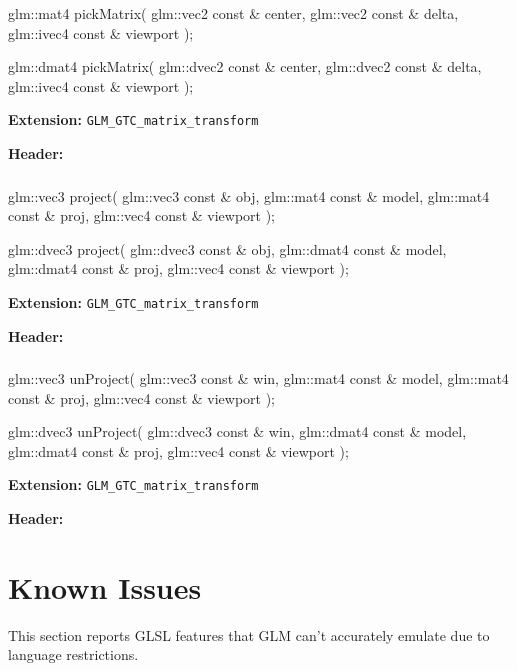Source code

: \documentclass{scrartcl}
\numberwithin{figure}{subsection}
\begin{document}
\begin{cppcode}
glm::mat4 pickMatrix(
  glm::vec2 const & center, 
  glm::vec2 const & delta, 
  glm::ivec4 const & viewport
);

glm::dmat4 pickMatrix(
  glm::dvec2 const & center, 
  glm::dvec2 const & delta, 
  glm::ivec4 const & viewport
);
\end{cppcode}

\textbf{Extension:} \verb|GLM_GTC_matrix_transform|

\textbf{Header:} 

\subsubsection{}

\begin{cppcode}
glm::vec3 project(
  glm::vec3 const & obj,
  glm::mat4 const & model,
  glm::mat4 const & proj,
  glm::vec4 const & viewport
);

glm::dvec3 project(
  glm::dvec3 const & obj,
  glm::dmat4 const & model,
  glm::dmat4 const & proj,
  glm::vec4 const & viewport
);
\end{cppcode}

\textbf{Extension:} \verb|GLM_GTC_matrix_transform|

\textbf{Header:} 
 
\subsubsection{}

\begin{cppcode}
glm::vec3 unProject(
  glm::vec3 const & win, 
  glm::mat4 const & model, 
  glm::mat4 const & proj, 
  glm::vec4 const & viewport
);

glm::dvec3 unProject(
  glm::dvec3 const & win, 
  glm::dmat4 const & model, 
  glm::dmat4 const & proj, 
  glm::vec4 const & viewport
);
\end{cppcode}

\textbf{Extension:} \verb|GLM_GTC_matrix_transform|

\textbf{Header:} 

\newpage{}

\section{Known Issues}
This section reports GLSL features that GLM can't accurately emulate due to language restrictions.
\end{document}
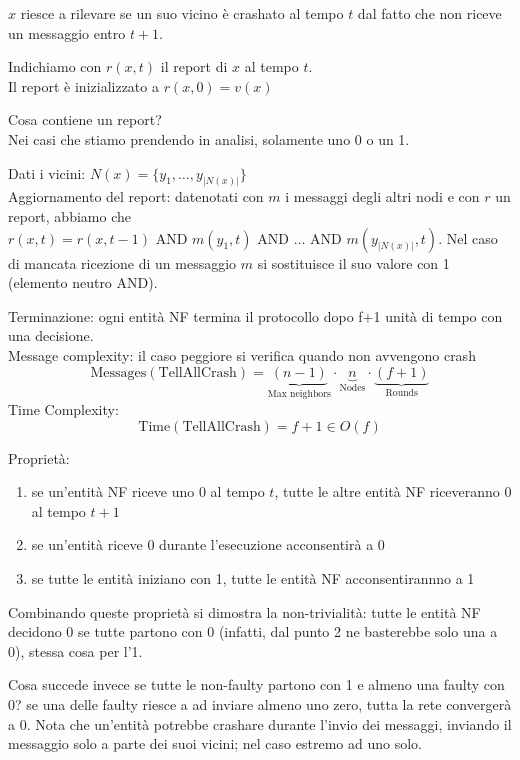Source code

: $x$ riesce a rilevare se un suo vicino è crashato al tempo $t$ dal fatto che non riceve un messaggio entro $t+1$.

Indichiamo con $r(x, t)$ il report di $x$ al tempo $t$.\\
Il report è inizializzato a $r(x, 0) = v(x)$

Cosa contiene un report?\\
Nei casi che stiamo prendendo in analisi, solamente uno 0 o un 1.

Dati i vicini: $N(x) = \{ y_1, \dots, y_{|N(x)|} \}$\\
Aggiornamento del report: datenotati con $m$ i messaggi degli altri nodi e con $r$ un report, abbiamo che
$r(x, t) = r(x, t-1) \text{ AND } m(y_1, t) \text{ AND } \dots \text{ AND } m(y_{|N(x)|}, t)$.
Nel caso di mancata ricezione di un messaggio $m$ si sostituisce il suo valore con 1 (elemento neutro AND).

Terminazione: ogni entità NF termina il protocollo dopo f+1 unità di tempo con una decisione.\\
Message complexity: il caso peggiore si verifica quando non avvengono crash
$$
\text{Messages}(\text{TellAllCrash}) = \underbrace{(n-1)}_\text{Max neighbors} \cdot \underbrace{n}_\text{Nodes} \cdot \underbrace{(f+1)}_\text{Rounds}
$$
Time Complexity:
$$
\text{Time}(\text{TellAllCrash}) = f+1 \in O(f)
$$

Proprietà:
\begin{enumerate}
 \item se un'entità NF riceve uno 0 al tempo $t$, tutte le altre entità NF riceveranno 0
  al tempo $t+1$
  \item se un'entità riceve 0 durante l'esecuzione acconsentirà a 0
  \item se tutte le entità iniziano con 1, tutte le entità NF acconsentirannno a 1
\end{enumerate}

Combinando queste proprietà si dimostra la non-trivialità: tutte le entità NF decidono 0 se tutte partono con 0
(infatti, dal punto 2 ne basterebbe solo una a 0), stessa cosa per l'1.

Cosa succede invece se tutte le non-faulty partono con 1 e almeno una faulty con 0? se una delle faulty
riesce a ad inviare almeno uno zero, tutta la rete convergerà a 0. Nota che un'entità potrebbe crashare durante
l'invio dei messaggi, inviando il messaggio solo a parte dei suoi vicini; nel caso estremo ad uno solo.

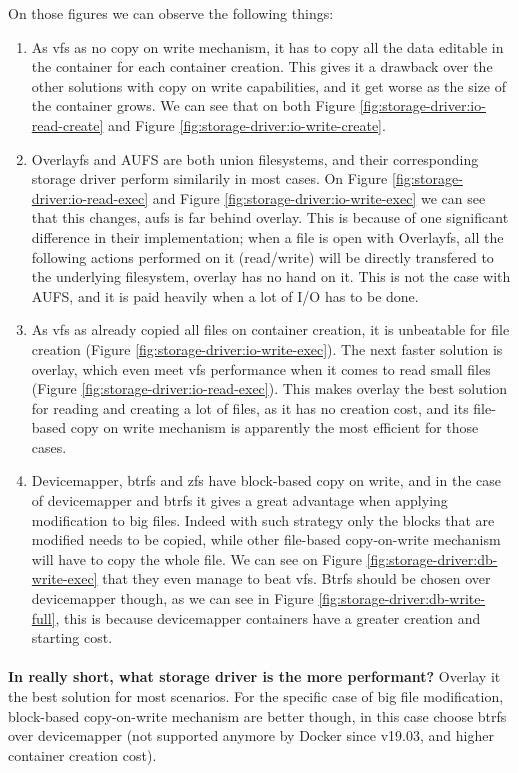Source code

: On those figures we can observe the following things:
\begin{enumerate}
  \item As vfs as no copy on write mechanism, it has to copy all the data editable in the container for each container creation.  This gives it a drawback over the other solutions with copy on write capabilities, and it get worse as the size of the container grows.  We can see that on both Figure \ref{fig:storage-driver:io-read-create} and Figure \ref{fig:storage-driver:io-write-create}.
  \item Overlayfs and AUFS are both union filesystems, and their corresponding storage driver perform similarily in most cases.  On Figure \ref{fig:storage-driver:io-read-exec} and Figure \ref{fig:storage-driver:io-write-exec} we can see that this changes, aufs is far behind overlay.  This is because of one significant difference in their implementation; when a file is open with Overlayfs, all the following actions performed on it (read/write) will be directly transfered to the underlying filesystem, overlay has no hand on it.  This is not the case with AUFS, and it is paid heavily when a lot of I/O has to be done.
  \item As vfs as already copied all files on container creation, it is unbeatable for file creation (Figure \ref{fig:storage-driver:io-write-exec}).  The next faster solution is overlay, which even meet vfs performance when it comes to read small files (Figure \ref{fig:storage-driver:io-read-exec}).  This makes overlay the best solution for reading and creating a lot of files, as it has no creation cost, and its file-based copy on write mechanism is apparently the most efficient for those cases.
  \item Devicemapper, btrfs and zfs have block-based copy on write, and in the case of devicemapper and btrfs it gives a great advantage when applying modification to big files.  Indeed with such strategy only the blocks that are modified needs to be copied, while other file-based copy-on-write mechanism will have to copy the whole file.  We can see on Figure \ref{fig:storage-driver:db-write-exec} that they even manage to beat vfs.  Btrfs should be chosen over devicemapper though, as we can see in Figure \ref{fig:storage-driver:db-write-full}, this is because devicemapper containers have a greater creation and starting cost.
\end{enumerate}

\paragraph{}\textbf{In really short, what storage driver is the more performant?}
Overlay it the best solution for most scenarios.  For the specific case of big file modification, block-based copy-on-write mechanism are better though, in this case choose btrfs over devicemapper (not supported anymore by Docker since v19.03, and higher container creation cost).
----
*Work order*
What is needed is an exact repeat of the records, with every picture left out.

*Finished exercise*
Source code

: \documentclass{scrartcl}
\numberwithin{figure}{subsection}
\begin{document}
\begin{cppcode}
glm::mat4 pickMatrix(
  glm::vec2 const & center, 
  glm::vec2 const & delta, 
  glm::ivec4 const & viewport
);

glm::dmat4 pickMatrix(
  glm::dvec2 const & center, 
  glm::dvec2 const & delta, 
  glm::ivec4 const & viewport
);
\end{cppcode}

\textbf{Extension:} \verb|GLM_GTC_matrix_transform|

\textbf{Header:} 

\subsubsection{}

\begin{cppcode}
glm::vec3 project(
  glm::vec3 const & obj,
  glm::mat4 const & model,
  glm::mat4 const & proj,
  glm::vec4 const & viewport
);

glm::dvec3 project(
  glm::dvec3 const & obj,
  glm::dmat4 const & model,
  glm::dmat4 const & proj,
  glm::vec4 const & viewport
);
\end{cppcode}

\textbf{Extension:} \verb|GLM_GTC_matrix_transform|

\textbf{Header:} 
 
\subsubsection{}

\begin{cppcode}
glm::vec3 unProject(
  glm::vec3 const & win, 
  glm::mat4 const & model, 
  glm::mat4 const & proj, 
  glm::vec4 const & viewport
);

glm::dvec3 unProject(
  glm::dvec3 const & win, 
  glm::dmat4 const & model, 
  glm::dmat4 const & proj, 
  glm::vec4 const & viewport
);
\end{cppcode}

\textbf{Extension:} \verb|GLM_GTC_matrix_transform|

\textbf{Header:} 

\newpage{}

\section{Known Issues}
This section reports GLSL features that GLM can't accurately emulate due to language restrictions.
\end{document}
Source code

: $x$ riesce a rilevare se un suo vicino è crashato al tempo $t$ dal fatto che non riceve un messaggio entro $t+1$.

Indichiamo con $r(x, t)$ il report di $x$ al tempo $t$.\\
Il report è inizializzato a $r(x, 0) = v(x)$

Cosa contiene un report?\\
Nei casi che stiamo prendendo in analisi, solamente uno 0 o un 1.

Dati i vicini: $N(x) = \{ y_1, \dots, y_{|N(x)|} \}$\\
Aggiornamento del report: datenotati con $m$ i messaggi degli altri nodi e con $r$ un report, abbiamo che
$r(x, t) = r(x, t-1) \text{ AND } m(y_1, t) \text{ AND } \dots \text{ AND } m(y_{|N(x)|}, t)$.
Nel caso di mancata ricezione di un messaggio $m$ si sostituisce il suo valore con 1 (elemento neutro AND).

Terminazione: ogni entità NF termina il protocollo dopo f+1 unità di tempo con una decisione.\\
Message complexity: il caso peggiore si verifica quando non avvengono crash
$$
\text{Messages}(\text{TellAllCrash}) = \underbrace{(n-1)}_\text{Max neighbors} \cdot \underbrace{n}_\text{Nodes} \cdot \underbrace{(f+1)}_\text{Rounds}
$$
Time Complexity:
$$
\text{Time}(\text{TellAllCrash}) = f+1 \in O(f)
$$

Proprietà:
\begin{enumerate}
 \item se un'entità NF riceve uno 0 al tempo $t$, tutte le altre entità NF riceveranno 0
  al tempo $t+1$
  \item se un'entità riceve 0 durante l'esecuzione acconsentirà a 0
  \item se tutte le entità iniziano con 1, tutte le entità NF acconsentirannno a 1
\end{enumerate}

Combinando queste proprietà si dimostra la non-trivialità: tutte le entità NF decidono 0 se tutte partono con 0
(infatti, dal punto 2 ne basterebbe solo una a 0), stessa cosa per l'1.

Cosa succede invece se tutte le non-faulty partono con 1 e almeno una faulty con 0? se una delle faulty
riesce a ad inviare almeno uno zero, tutta la rete convergerà a 0. Nota che un'entità potrebbe crashare durante
l'invio dei messaggi, inviando il messaggio solo a parte dei suoi vicini; nel caso estremo ad uno solo.

Source code

: On those figures we can observe the following things:
\begin{enumerate}
  \item As vfs as no copy on write mechanism, it has to copy all the data editable in the container for each container creation.  This gives it a drawback over the other solutions with copy on write capabilities, and it get worse as the size of the container grows.  We can see that on both Figure \ref{fig:storage-driver:io-read-create} and Figure \ref{fig:storage-driver:io-write-create}.
  \item Overlayfs and AUFS are both union filesystems, and their corresponding storage driver perform similarily in most cases.  On Figure \ref{fig:storage-driver:io-read-exec} and Figure \ref{fig:storage-driver:io-write-exec} we can see that this changes, aufs is far behind overlay.  This is because of one significant difference in their implementation; when a file is open with Overlayfs, all the following actions performed on it (read/write) will be directly transfered to the underlying filesystem, overlay has no hand on it.  This is not the case with AUFS, and it is paid heavily when a lot of I/O has to be done.
  \item As vfs as already copied all files on container creation, it is unbeatable for file creation (Figure \ref{fig:storage-driver:io-write-exec}).  The next faster solution is overlay, which even meet vfs performance when it comes to read small files (Figure \ref{fig:storage-driver:io-read-exec}).  This makes overlay the best solution for reading and creating a lot of files, as it has no creation cost, and its file-based copy on write mechanism is apparently the most efficient for those cases.
  \item Devicemapper, btrfs and zfs have block-based copy on write, and in the case of devicemapper and btrfs it gives a great advantage when applying modification to big files.  Indeed with such strategy only the blocks that are modified needs to be copied, while other file-based copy-on-write mechanism will have to copy the whole file.  We can see on Figure \ref{fig:storage-driver:db-write-exec} that they even manage to beat vfs.  Btrfs should be chosen over devicemapper though, as we can see in Figure \ref{fig:storage-driver:db-write-full}, this is because devicemapper containers have a greater creation and starting cost.
\end{enumerate}

\paragraph{}\textbf{In really short, what storage driver is the more performant?}
Overlay it the best solution for most scenarios.  For the specific case of big file modification, block-based copy-on-write mechanism are better though, in this case choose btrfs over devicemapper (not supported anymore by Docker since v19.03, and higher container creation cost).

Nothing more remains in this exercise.